_Problem description:_ Please give the count of lines below with the string "dotsc" in them, and no other words.

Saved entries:

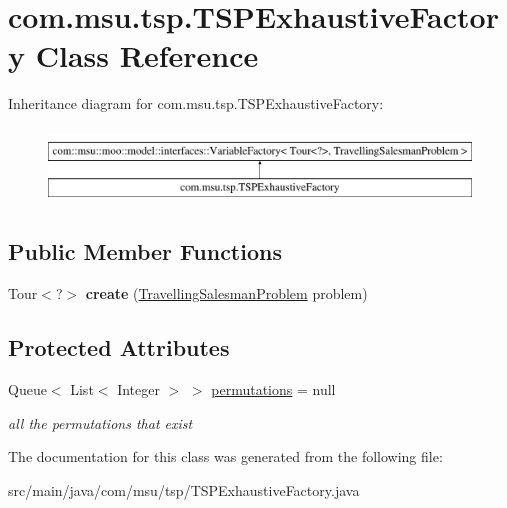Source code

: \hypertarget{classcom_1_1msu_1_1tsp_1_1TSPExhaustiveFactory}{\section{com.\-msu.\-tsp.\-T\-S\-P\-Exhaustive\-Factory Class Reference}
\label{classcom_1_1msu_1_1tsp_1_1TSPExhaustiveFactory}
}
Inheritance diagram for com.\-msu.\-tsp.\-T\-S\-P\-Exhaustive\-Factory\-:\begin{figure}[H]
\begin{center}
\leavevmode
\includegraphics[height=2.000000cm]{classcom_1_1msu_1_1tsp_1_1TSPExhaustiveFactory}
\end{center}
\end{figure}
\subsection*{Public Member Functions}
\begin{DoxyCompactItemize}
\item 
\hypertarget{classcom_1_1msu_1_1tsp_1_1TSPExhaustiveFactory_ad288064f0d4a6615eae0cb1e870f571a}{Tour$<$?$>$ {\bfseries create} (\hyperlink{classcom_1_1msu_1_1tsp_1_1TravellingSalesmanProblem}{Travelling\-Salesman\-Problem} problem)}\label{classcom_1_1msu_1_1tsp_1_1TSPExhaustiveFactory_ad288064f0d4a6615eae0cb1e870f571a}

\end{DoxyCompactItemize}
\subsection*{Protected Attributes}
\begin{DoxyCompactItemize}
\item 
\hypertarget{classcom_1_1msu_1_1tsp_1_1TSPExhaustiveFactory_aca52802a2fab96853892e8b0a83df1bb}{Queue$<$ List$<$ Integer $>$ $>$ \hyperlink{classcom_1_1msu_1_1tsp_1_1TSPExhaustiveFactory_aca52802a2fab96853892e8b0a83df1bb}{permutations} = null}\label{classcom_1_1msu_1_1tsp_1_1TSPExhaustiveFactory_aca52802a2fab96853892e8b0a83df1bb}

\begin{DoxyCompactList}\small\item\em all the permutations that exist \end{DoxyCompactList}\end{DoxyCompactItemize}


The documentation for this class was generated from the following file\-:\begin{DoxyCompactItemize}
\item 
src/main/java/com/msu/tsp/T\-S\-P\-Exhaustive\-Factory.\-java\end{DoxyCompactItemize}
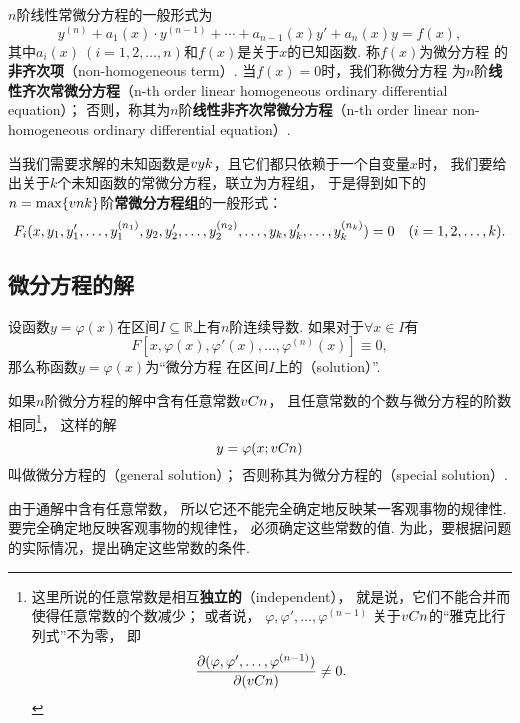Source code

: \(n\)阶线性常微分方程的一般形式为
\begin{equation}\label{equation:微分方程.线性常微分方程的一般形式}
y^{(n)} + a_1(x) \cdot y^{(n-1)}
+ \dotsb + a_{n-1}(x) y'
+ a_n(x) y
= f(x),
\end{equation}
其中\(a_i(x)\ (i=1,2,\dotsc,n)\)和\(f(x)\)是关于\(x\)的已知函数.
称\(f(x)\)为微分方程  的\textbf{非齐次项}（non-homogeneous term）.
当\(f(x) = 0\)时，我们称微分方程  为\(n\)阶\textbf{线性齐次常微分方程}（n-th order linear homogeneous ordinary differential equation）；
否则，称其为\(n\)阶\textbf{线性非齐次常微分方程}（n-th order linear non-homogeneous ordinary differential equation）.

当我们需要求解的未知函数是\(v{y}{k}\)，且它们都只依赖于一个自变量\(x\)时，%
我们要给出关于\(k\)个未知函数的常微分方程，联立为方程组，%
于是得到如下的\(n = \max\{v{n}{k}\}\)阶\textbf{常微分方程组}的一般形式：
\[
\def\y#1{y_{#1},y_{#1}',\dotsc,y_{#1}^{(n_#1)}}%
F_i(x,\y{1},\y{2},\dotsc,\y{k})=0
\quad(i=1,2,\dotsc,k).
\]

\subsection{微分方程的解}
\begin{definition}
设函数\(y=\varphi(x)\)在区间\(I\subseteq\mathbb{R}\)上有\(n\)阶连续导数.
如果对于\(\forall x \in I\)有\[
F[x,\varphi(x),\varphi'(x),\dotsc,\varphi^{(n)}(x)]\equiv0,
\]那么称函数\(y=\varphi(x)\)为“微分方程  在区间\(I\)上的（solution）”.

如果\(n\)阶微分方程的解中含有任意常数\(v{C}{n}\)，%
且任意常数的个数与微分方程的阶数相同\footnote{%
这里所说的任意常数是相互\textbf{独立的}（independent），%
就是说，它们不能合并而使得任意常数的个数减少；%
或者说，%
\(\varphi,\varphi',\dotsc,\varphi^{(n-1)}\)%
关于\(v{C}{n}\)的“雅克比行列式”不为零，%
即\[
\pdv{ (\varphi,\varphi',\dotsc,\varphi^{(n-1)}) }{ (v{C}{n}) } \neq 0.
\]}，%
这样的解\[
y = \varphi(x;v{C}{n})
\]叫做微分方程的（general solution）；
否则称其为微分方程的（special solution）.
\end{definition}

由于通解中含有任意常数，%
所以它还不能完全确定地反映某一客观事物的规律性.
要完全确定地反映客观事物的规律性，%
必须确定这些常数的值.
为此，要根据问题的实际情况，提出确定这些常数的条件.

_Output for this task:_ 7